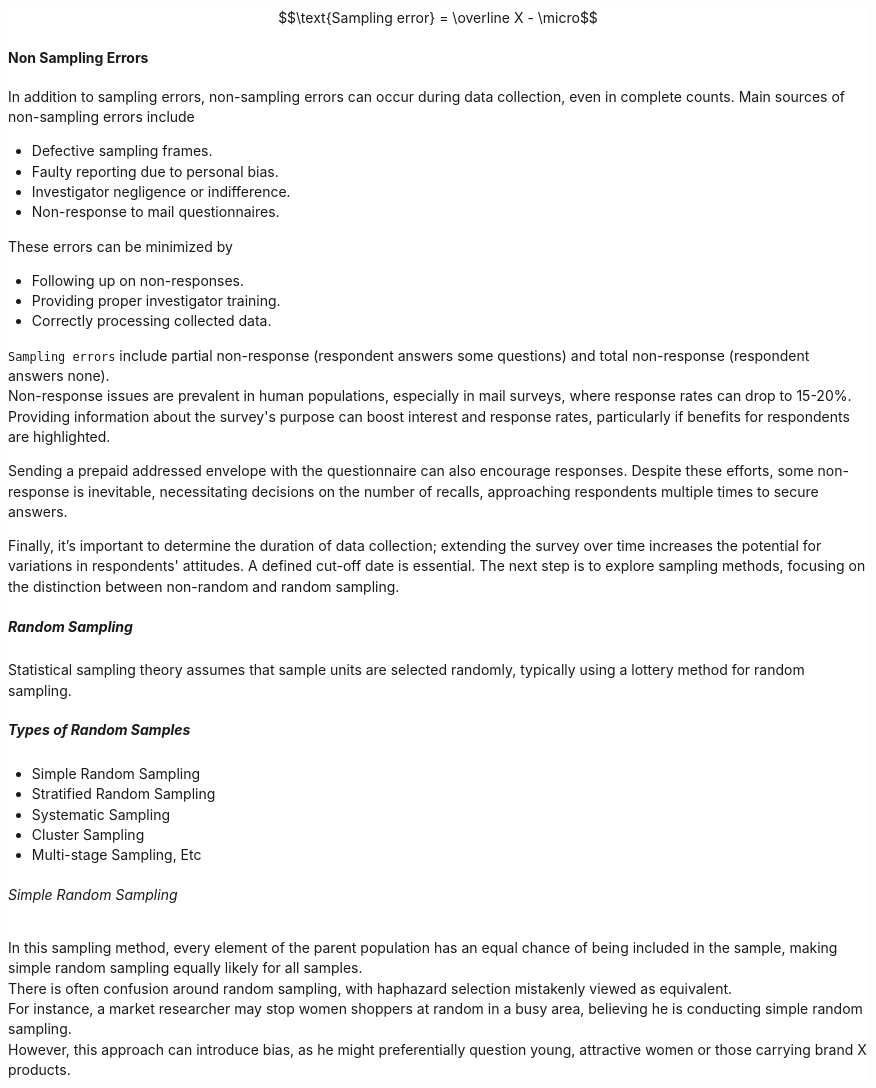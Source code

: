 $$\text{Sampling error} = \overline X - \micro$$

#### Non Sampling Errors

In addition to sampling errors, non-sampling errors can occur during data collection, even in complete counts. Main sources of non-sampling errors include

- Defective sampling frames.
- Faulty reporting due to personal bias.
- Investigator negligence or indifference.
- Non-response to mail questionnaires.  

These errors can be minimized by

- Following up on non-responses.
- Providing proper investigator training.
- Correctly processing collected data.  

`Sampling errors` include partial non-response (respondent answers some questions) and total non-response (respondent answers none).  
Non-response issues are prevalent in human populations, especially in mail surveys, where response rates can drop to 15-20%.  
Providing information about the survey's purpose can boost interest and response rates, particularly if benefits for respondents are highlighted.

Sending a prepaid addressed envelope with the questionnaire can also encourage responses. Despite these efforts, some non-response is inevitable, necessitating decisions on the number of recalls, approaching respondents multiple times to secure answers.

Finally, it’s important to determine the duration of data collection; extending the survey over time increases the potential for variations in respondents' attitudes. A defined cut-off date is essential. The next step is to explore sampling methods, focusing on the distinction between non-random and random sampling.

##### Random Sampling

Statistical sampling theory assumes that sample units are selected randomly, typically using a lottery method for random sampling.

##### Types of Random Samples

- Simple Random Sampling
- Stratified Random Sampling
- Systematic Sampling
- Cluster Sampling
- Multi-stage Sampling, Etc

###### Simple Random Sampling

In this sampling method, every element of the parent population has an equal chance of being included in the sample, making simple random sampling equally likely for all samples.  
There is often confusion around random sampling, with haphazard selection mistakenly viewed as equivalent.  
For instance, a market researcher may stop women shoppers at random in a busy area, believing he is conducting simple random sampling.  
However, this approach can introduce bias, as he might preferentially question young, attractive women or those carrying brand X products.
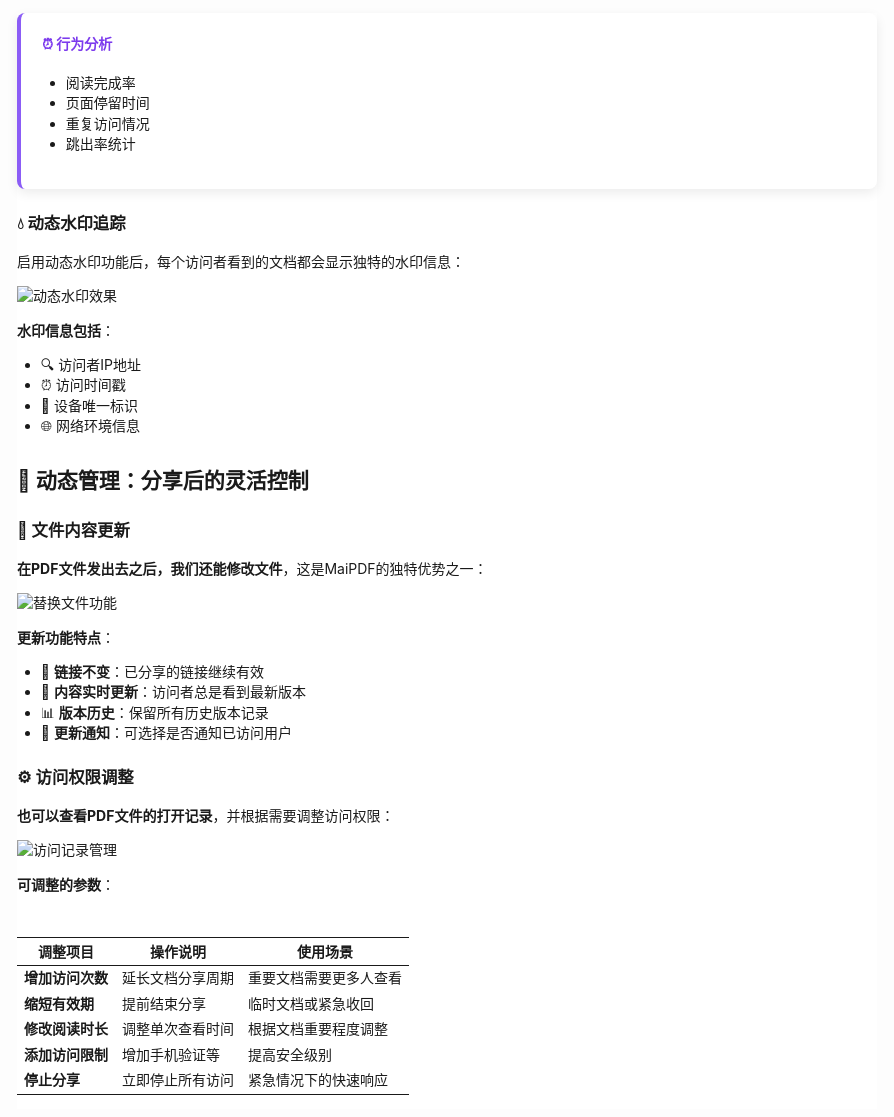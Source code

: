 <div style="background: white; padding: 1.5rem; border-radius: 8px; box-shadow: 0 4px 12px rgba(0,0,0,0.08); border-left: 4px solid #8b5cf6;">
<h4 style="color: #7c3aed; margin-top: 0;">⏰ 行为分析</h4>
<ul>
<li>阅读完成率</li>
<li>页面停留时间</li>
<li>重复访问情况</li>
<li>跳出率统计</li>
</ul>
</div>

</div>

### 💧 动态水印追踪

启用动态水印功能后，每个访问者看到的文档都会显示独特的水印信息：

![动态水印效果](/maifle/dynamic_water_mark_example.jpg)

**水印信息包括**：
- 🔍 访问者IP地址
- ⏰ 访问时间戳
- 📱 设备唯一标识
- 🌐 网络环境信息

## 🔧 动态管理：分享后的灵活控制

### 📝 文件内容更新

**在PDF文件发出去之后，我们还能修改文件**，这是MaiPDF的独特优势之一：

![替换文件功能](/maifle/替换文件的页面.png)

**更新功能特点**：
- 🔗 **链接不变**：已分享的链接继续有效
- 📄 **内容实时更新**：访问者总是看到最新版本
- 📊 **版本历史**：保留所有历史版本记录
- 🔔 **更新通知**：可选择是否通知已访问用户

### ⚙️ 访问权限调整

**也可以查看PDF文件的打开记录**，并根据需要调整访问权限：

![访问记录管理](/maifle/阅读记录查询.png)

**可调整的参数**：

<div style="overflow-x: auto; margin: 2rem 0;">

| 调整项目 | 操作说明 | 使用场景 |
|---------|----------|----------|
| **增加访问次数** | 延长文档分享周期 | 重要文档需要更多人查看 |
| **缩短有效期** | 提前结束分享 | 临时文档或紧急收回 |
| **修改阅读时长** | 调整单次查看时间 | 根据文档重要程度调整 |
| **添加访问限制** | 增加手机验证等 | 提高安全级别 |
| **停止分享** | 立即停止所有访问 | 紧急情况下的快速响应 |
• • • • •
When a line in the listing above holds the word "Providing", copy it.

- Providing proper investigator training.
Providing information about the survey's purpose can boost interest and response rates, particularly if benefits for respondents are highlighted.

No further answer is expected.